→ WORK ORDER
Scan the entries for the word "println", and copy every line where it appears.

BEGIN

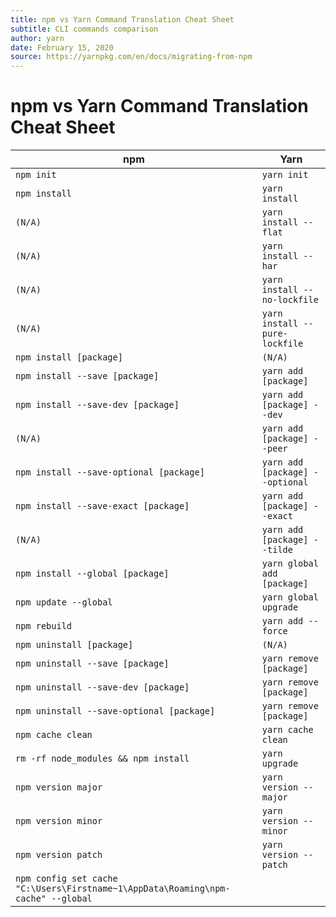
 ```yaml
---
title: npm vs Yarn Command Translation Cheat Sheet
subtitle: CLI commands comparison
author: yarn
date: February 15, 2020
source: https://yarnpkg.com/en/docs/migrating-from-npm
---
```


# npm vs Yarn Command Translation Cheat Sheet

|                    npm                    |               Yarn              |
|-------------------------------------------|---------------------------------|
| `npm init`                                | `yarn init`                     |
| `npm install`                             | `yarn install`                  |
| `(N/A)`                                   | `yarn install --flat`           |
| `(N/A)`                                   | `yarn install --har`            |
| `(N/A)`                                   | `yarn install --no-lockfile`    |
| `(N/A)`                                   | `yarn install --pure-lockfile`  |
| `npm install [package]`                   | `(N/A)`                         |
| `npm install --save [package]`            | `yarn add [package]`            |
| `npm install --save-dev [package]`        | `yarn add [package] --dev`      |
| `(N/A)`                                   | `yarn add [package] --peer`     |
| `npm install --save-optional [package]`   | `yarn add [package] --optional` |
| `npm install --save-exact [package]`      | `yarn add [package] --exact`    |
| `(N/A)`                                   | `yarn add [package] --tilde`    |
| `npm install --global [package]`          | `yarn global add [package]`     |
| `npm update --global`                     | `yarn global upgrade`           |
| `npm rebuild`                             | `yarn add --force`              |
| `npm uninstall [package]`                 | `(N/A)`                         |
| `npm uninstall --save [package]`          | `yarn remove [package]`         |
| `npm uninstall --save-dev [package]`      | `yarn remove [package]`         |
| `npm uninstall --save-optional [package]` | `yarn remove [package]`         |
| `npm cache clean`                         | `yarn cache clean`              |
| `rm -rf node_modules && npm install`      | `yarn upgrade`                  |
| `npm version major`                       | `yarn version --major`          |
| `npm version minor`                       | `yarn version --minor`          |
| `npm version patch`                       | `yarn version --patch`          |
| `npm config set cache "C:\Users\Firstname~1\AppData\Roaming\npm-cache" --global` |
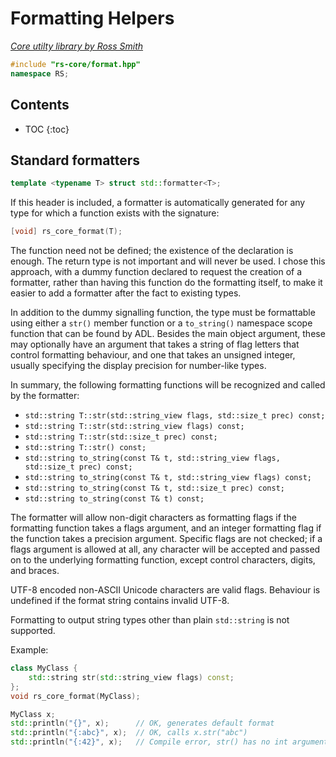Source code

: # Formatting Helpers

_[Core utilty library by Ross Smith](index.html)_

```c++
#include "rs-core/format.hpp"
namespace RS;
```

## Contents

* TOC
{:toc}

## Standard formatters

```c++
template <typename T> struct std::formatter<T>;
```

If this header is included, a formatter is automatically generated for any
type for which a function exists with the signature:

```c++
[void] rs_core_format(T);
```

The function need not be defined; the existence of the declaration is enough.
The return type is not important and will never be used. I chose this
approach, with a dummy function declared to request the creation of a
formatter, rather than having this function do the formatting itself, to make
it easier to add a formatter after the fact to existing types.

In addition to the dummy signalling function, the type must be formattable
using either a `str()` member function or a `to_string()` namespace scope
function that can be found by ADL. Besides the main object argument, these
may optionally have an argument that takes a string of flag letters that
control formatting behaviour, and one that takes an unsigned integer, usually
specifying the display precision for number-like types.

In summary, the following formatting functions will be recognized and called
by the formatter:

* `std::string T::str(std::string_view flags, std::size_t prec) const;`
* `std::string T::str(std::string_view flags) const;`
* `std::string T::str(std::size_t prec) const;`
* `std::string T::str() const;`
* `std::string to_string(const T& t, std::string_view flags,
    std::size_t prec) const;`
* `std::string to_string(const T& t, std::string_view flags) const;`
* `std::string to_string(const T& t, std::size_t prec) const;`
* `std::string to_string(const T& t) const;`

The formatter will allow non-digit characters as formatting flags if the
formatting function takes a flags argument, and an integer formatting flag if
the function takes a precision argument. Specific flags are not checked; if a
flags argument is allowed at all, any character will be accepted and passed
on to the underlying formatting function, except control characters, digits,
and braces.

UTF-8 encoded non-ASCII Unicode characters are valid flags. Behaviour is
undefined if the format string contains invalid UTF-8.

Formatting to output string types other than plain `std::string` is not
supported.

Example:

```c++
class MyClass {
    std::string str(std::string_view flags) const;
};
void rs_core_format(MyClass);

MyClass x;
std::println("{}", x);      // OK, generates default format
std::println("{:abc}", x);  // OK, calls x.str("abc")
std::println("{:42}", x);   // Compile error, str() has no int argument
```
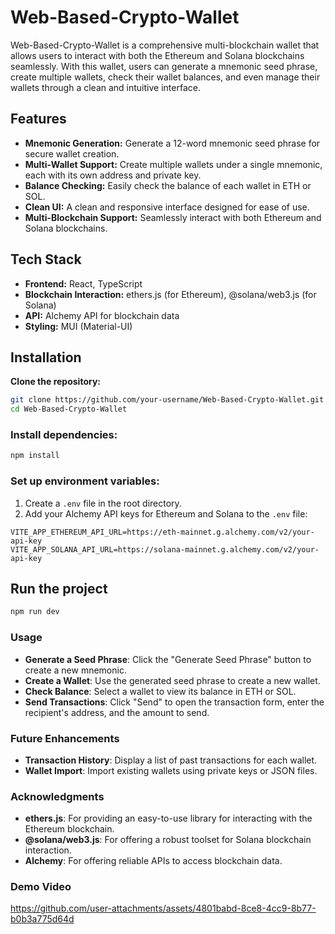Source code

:# Web-Based-Crypto-Wallet

Web-Based-Crypto-Wallet is a comprehensive multi-blockchain wallet that allows users to interact with both the Ethereum and Solana blockchains seamlessly. With this wallet, users can generate a mnemonic seed phrase, create multiple wallets, check their wallet balances, and even manage their wallets through a clean and intuitive interface.

## Features

- **Mnemonic Generation:** Generate a 12-word mnemonic seed phrase for secure wallet creation.
- **Multi-Wallet Support:** Create multiple wallets under a single mnemonic, each with its own address and private key.
- **Balance Checking:** Easily check the balance of each wallet in ETH or SOL.
- **Clean UI:** A clean and responsive interface designed for ease of use.
- **Multi-Blockchain Support:** Seamlessly interact with both Ethereum and Solana blockchains.

## Tech Stack

- **Frontend:** React, TypeScript
- **Blockchain Interaction:** ethers.js (for Ethereum), @solana/web3.js (for Solana)
- **API:** Alchemy API for blockchain data
- **Styling:** MUI (Material-UI)

## Installation

**Clone the repository:**
   ```bash
   git clone https://github.com/your-username/Web-Based-Crypto-Wallet.git
   cd Web-Based-Crypto-Wallet
  ```
### Install dependencies:

```bash
npm install
```


### Set up environment variables:

1. Create a `.env` file in the root directory.
2. Add your Alchemy API keys for Ethereum and Solana to the `.env` file:

```plaintext
VITE_APP_ETHEREUM_API_URL=https://eth-mainnet.g.alchemy.com/v2/your-api-key
VITE_APP_SOLANA_API_URL=https://solana-mainnet.g.alchemy.com/v2/your-api-key
```

## Run the project

```bash
npm run dev
```

### Usage

- **Generate a Seed Phrase**: Click the "Generate Seed Phrase" button to create a new mnemonic.
- **Create a Wallet**: Use the generated seed phrase to create a new wallet.
- **Check Balance**: Select a wallet to view its balance in ETH or SOL.
- **Send Transactions**: Click "Send" to open the transaction form, enter the recipient's address, and the amount to send.

### Future Enhancements

- **Transaction History**: Display a list of past transactions for each wallet.
- **Wallet Import**: Import existing wallets using private keys or JSON files.

### Acknowledgments

- **ethers.js**: For providing an easy-to-use library for interacting with the Ethereum blockchain.
- **@solana/web3.js**: For offering a robust toolset for Solana blockchain interaction.
- **Alchemy**: For offering reliable APIs to access blockchain data.


### Demo Video
https://github.com/user-attachments/assets/4801babd-8ce8-4cc9-8b77-b0b3a775d64d



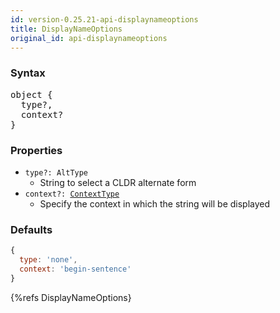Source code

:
 ```yaml
---
id: version-0.25.21-api-displaynameoptions
title: DisplayNameOptions
original_id: api-displaynameoptions
---
```


### Syntax

<pre class="syntax">
object {
  type?,
  context?
}
</pre>

### Properties

 - <code class="def">type?: <span>AltType</span></code>
   - String to select a CLDR alternate form
 - <code class="def">context?: <span>[ContextType](api-contexttype.html)</span></code>
   - Specify the context in which the string will be displayed

### Defaults

```javascript
{
  type: 'none',
  context: 'begin-sentence'
}
```

{%refs DisplayNameOptions}
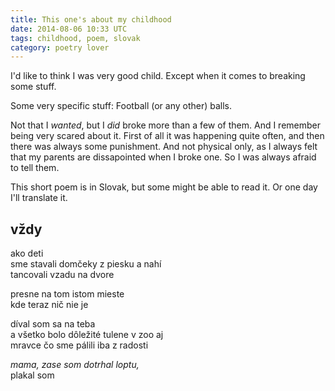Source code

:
 ```yaml
---
title: This one's about my childhood
date: 2014-08-06 10:33 UTC
tags: childhood, poem, slovak
category: poetry lover
---
```


I'd like to think I was very good child. Except when it comes to breaking some stuff. 

Some very specific stuff: Football (or any other) balls. 

Not that I *wanted*, but I *did* broke more than a few of them. 
And I remember being very scared about it. 
First of all it was happening quite often, and then there was always some punishment. 
And not physical only, as I always felt that my parents are dissapointed when I broke one. So I was always afraid to tell them. 

This short poem is in Slovak, but some might be able to read it. Or one day I'll translate it. 


vždy
---

ako deti  
sme stavali domčeky z piesku a nahí  
tancovali vzadu na dvore  
 
presne na tom istom mieste  
kde teraz nič nie je  
 
díval som sa na teba  
a všetko bolo dôležité tulene v zoo aj  
mravce čo sme pálili iba z radosti  

*mama, zase som dotrhal loptu,*  
plakal som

END

→ EXERCISE RESULT
std::println("{}", x);      // OK, generates default format
std::println("{:abc}", x);  // OK, calls x.str("abc")
std::println("{:42}", x);   // Compile error, str() has no int argument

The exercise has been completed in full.